* WHAT YOU WILL DO
Write out the stretch of lines below that begins at the line with "O Objetivo do" and ends at the line with "COMO EXECUTAR O PROJETO?", including both, exactly as given and nothing more.

——————————

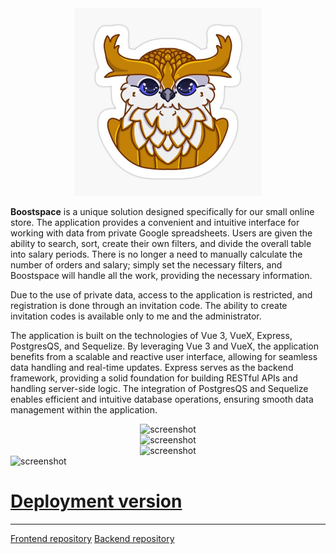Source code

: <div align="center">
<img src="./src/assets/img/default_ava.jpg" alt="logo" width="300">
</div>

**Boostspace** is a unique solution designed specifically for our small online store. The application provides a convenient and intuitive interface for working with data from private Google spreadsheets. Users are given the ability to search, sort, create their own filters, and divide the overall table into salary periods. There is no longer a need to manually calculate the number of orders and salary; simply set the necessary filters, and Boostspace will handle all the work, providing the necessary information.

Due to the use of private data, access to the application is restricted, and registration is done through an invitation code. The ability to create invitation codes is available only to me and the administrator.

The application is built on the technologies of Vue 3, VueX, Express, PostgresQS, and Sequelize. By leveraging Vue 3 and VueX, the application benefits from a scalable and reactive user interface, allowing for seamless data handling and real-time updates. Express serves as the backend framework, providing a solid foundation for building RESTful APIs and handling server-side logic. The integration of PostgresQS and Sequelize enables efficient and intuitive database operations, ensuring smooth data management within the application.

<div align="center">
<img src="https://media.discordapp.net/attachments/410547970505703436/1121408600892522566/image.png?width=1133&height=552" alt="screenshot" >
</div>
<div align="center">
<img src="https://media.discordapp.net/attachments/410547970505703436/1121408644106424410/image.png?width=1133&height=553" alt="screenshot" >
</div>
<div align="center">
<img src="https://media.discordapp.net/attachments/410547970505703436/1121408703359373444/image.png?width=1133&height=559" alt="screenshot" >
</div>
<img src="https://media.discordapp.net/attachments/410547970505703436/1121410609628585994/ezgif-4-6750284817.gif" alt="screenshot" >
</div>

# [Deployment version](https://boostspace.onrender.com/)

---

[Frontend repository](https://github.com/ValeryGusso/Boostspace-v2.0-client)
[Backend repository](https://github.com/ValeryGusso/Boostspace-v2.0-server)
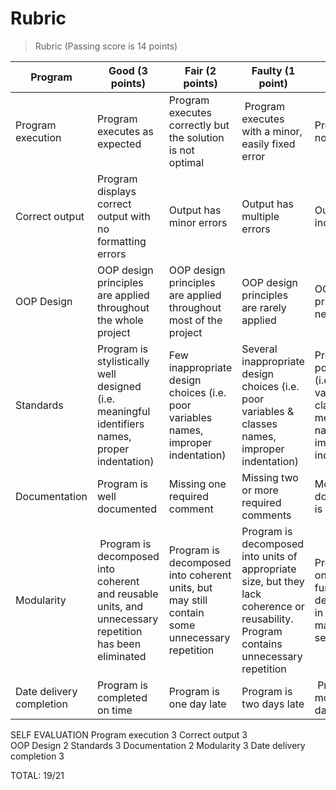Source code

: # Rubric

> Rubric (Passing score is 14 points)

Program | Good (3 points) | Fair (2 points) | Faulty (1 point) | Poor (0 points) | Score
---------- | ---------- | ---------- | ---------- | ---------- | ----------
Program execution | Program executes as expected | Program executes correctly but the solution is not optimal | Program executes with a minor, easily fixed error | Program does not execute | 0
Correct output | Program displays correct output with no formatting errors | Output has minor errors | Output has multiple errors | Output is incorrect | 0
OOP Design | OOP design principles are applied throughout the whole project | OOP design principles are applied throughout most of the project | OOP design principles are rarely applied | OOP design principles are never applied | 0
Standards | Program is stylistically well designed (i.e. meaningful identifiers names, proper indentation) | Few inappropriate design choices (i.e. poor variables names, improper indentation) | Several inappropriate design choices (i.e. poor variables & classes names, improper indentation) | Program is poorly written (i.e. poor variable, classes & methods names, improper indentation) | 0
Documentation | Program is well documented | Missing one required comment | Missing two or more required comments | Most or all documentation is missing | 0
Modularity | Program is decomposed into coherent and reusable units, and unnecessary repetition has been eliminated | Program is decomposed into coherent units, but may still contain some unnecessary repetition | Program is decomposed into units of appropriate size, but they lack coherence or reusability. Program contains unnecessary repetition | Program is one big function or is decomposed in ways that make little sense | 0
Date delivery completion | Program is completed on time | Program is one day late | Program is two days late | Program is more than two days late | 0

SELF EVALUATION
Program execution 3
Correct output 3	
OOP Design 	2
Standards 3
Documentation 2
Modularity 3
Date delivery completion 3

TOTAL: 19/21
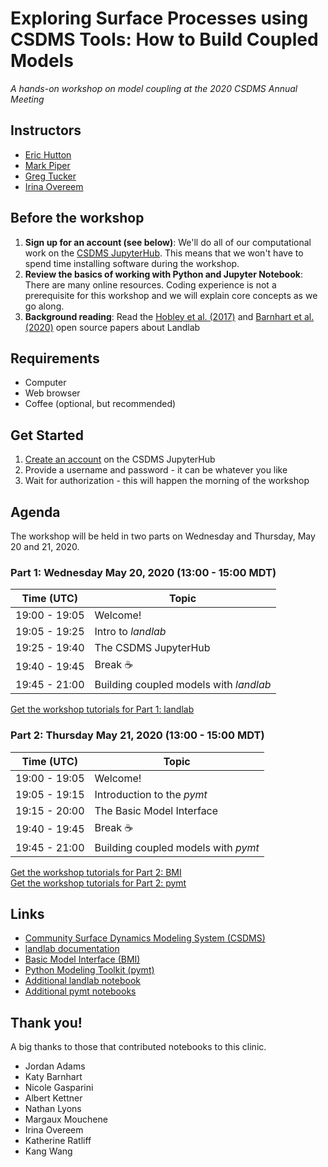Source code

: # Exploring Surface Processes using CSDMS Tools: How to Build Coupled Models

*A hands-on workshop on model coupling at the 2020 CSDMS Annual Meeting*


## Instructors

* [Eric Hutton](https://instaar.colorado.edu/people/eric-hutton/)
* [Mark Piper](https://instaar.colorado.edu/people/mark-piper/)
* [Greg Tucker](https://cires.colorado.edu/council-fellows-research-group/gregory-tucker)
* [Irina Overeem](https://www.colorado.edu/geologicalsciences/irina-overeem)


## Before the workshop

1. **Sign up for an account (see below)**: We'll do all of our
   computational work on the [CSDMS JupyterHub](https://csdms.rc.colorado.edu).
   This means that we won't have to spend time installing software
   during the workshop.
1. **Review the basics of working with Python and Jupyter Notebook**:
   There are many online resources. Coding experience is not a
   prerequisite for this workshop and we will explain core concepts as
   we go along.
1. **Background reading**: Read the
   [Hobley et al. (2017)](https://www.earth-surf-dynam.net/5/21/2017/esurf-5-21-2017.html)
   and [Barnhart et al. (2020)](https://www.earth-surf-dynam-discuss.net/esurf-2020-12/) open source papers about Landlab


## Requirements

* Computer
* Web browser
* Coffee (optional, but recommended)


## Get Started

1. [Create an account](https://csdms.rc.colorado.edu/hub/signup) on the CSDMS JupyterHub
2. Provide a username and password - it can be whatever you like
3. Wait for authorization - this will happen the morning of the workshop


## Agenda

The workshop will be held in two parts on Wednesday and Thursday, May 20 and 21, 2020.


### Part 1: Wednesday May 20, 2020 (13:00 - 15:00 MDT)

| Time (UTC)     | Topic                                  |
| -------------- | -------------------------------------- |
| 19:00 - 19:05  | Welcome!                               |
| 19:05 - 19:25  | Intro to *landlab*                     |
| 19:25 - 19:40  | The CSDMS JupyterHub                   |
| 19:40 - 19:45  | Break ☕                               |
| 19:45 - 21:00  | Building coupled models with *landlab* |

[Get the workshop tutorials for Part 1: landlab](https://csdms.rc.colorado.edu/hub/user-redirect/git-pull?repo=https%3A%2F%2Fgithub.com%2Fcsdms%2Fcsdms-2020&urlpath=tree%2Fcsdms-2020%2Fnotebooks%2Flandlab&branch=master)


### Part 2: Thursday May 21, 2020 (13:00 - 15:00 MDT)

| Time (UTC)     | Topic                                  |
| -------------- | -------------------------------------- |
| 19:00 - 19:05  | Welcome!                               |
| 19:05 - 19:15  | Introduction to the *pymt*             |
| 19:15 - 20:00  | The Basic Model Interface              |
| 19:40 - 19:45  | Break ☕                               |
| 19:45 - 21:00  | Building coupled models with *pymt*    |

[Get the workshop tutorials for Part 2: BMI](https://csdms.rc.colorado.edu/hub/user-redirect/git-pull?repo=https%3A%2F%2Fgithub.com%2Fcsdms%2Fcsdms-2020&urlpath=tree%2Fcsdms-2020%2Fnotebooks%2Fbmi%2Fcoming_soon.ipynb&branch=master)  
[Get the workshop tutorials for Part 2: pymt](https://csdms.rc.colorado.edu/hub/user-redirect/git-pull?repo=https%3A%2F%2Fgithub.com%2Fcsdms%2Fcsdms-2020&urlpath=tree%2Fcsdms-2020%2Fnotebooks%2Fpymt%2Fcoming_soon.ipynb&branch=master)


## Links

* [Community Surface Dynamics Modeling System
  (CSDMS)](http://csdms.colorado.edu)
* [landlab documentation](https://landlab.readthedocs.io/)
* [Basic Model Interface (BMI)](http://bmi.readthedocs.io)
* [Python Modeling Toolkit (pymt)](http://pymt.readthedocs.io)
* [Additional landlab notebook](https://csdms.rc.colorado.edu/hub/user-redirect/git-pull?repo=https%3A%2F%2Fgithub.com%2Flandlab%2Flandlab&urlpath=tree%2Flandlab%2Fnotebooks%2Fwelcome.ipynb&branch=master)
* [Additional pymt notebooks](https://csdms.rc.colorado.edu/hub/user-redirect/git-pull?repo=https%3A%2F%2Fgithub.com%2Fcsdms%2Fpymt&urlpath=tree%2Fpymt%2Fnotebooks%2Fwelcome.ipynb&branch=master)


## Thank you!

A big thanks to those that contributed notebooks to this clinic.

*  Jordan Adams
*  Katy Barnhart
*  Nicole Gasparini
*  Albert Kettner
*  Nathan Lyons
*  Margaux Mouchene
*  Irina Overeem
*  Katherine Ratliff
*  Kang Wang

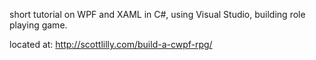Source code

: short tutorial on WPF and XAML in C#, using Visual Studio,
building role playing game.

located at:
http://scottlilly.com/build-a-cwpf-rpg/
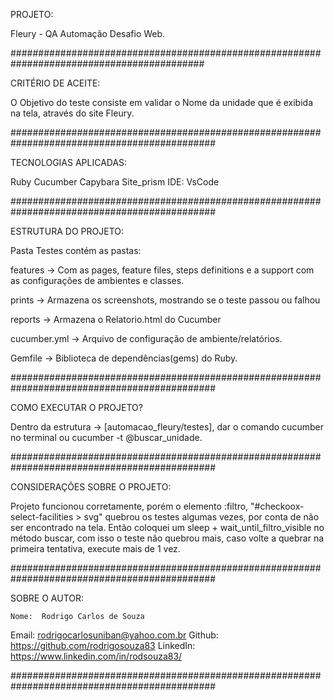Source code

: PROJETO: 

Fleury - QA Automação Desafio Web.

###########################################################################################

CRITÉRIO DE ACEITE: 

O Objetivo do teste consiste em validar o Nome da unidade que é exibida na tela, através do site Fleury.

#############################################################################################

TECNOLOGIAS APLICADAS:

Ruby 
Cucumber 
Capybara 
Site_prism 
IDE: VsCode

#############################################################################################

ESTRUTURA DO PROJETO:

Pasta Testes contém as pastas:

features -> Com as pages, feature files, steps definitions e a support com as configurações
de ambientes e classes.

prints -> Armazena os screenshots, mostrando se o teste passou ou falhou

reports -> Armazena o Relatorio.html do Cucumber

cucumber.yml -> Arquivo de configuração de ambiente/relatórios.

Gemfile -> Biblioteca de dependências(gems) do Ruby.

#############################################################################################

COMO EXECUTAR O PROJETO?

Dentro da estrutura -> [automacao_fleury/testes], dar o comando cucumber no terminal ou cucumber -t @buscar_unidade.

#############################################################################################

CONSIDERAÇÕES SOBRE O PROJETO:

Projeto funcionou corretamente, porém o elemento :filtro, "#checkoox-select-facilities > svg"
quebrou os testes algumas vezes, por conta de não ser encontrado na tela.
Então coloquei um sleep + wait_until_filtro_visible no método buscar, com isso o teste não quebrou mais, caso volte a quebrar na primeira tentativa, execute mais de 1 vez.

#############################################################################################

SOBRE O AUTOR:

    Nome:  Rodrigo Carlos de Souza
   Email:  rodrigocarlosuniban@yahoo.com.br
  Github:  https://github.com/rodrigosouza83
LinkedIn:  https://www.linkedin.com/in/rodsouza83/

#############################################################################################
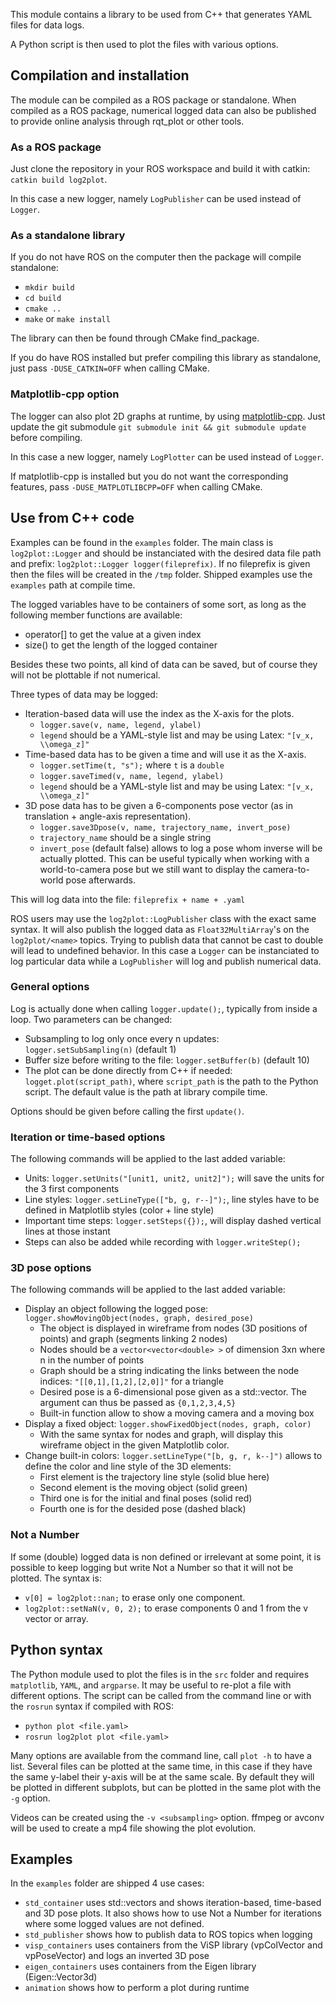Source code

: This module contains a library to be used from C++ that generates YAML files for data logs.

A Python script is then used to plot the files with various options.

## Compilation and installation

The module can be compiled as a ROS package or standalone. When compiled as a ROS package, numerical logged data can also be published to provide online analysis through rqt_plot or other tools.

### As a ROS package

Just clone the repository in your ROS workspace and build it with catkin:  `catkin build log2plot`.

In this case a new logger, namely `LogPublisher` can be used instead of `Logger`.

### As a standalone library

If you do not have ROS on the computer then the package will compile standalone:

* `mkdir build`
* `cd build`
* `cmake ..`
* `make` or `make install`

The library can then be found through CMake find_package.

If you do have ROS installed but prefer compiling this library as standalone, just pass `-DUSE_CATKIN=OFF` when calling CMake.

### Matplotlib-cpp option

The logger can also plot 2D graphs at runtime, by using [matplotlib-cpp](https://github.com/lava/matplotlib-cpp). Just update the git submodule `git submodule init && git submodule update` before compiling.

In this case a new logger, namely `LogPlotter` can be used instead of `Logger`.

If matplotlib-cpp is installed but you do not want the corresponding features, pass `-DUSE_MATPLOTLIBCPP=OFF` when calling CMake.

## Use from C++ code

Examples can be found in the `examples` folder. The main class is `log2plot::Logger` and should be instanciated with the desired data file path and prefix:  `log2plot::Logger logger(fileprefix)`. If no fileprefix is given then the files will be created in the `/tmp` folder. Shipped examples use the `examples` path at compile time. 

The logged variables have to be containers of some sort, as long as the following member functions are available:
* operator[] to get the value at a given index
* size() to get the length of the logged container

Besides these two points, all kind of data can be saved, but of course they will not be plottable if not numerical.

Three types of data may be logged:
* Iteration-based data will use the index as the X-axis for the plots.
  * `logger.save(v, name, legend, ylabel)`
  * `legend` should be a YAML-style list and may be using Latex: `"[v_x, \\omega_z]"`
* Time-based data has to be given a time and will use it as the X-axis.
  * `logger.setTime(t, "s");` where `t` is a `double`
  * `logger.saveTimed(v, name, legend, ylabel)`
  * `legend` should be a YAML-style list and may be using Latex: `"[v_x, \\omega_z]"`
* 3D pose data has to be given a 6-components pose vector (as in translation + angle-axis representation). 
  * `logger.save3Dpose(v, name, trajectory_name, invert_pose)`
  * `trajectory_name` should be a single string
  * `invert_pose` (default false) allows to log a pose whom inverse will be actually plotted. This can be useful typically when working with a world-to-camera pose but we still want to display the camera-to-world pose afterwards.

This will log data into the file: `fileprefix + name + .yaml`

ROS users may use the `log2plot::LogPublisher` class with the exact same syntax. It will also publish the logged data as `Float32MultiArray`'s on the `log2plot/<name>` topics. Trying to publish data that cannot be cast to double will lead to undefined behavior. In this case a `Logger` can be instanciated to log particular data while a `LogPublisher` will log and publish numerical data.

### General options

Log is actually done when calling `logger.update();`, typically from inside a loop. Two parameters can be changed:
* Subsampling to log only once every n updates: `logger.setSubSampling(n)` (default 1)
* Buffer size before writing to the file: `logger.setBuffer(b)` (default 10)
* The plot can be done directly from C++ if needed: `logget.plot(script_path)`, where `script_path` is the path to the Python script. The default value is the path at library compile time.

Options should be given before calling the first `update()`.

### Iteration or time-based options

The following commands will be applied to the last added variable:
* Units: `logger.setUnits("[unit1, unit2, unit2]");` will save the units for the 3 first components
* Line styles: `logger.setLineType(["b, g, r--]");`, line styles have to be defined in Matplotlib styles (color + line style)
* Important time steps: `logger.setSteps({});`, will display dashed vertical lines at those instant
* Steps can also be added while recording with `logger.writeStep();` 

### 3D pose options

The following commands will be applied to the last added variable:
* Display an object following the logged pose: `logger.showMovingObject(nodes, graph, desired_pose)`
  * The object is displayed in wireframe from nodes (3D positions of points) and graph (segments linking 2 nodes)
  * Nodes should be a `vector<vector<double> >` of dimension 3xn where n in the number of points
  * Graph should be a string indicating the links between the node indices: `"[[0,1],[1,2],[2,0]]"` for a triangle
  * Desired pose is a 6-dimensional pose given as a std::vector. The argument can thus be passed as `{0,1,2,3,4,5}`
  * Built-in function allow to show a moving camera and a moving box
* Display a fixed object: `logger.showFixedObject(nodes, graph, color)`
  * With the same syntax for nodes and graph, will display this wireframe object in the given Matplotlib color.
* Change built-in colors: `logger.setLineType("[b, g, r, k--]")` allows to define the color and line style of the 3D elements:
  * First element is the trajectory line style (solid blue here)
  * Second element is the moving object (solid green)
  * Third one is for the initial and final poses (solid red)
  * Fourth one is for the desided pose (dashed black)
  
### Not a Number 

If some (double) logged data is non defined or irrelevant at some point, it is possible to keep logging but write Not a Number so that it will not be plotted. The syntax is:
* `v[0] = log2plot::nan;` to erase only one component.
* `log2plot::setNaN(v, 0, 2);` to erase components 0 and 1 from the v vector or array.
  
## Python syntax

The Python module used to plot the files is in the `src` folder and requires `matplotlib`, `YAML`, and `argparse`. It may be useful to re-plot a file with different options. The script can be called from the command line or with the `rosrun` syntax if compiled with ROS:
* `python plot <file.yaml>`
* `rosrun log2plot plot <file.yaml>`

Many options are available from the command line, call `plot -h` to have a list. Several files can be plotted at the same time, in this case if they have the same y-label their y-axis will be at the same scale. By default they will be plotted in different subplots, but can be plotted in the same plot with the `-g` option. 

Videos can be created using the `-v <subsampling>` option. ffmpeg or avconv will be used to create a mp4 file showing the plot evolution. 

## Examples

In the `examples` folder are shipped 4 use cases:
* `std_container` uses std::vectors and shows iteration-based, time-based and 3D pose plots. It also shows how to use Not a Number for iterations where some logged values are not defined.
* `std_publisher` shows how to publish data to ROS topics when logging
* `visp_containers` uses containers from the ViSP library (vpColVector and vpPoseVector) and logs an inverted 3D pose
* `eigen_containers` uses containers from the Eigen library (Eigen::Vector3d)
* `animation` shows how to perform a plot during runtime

——————————

* RESULT
O Objetivo do teste consiste em validar o Nome da unidade que é exibida na tela, através do site Fleury.

#############################################################################################

TECNOLOGIAS APLICADAS:

Ruby 
Cucumber 
Capybara 
Site_prism 
IDE: VsCode

#############################################################################################

ESTRUTURA DO PROJETO:

Pasta Testes contém as pastas:

features -> Com as pages, feature files, steps definitions e a support com as configurações
de ambientes e classes.

prints -> Armazena os screenshots, mostrando se o teste passou ou falhou

reports -> Armazena o Relatorio.html do Cucumber

cucumber.yml -> Arquivo de configuração de ambiente/relatórios.

Gemfile -> Biblioteca de dependências(gems) do Ruby.

#############################################################################################

COMO EXECUTAR O PROJETO?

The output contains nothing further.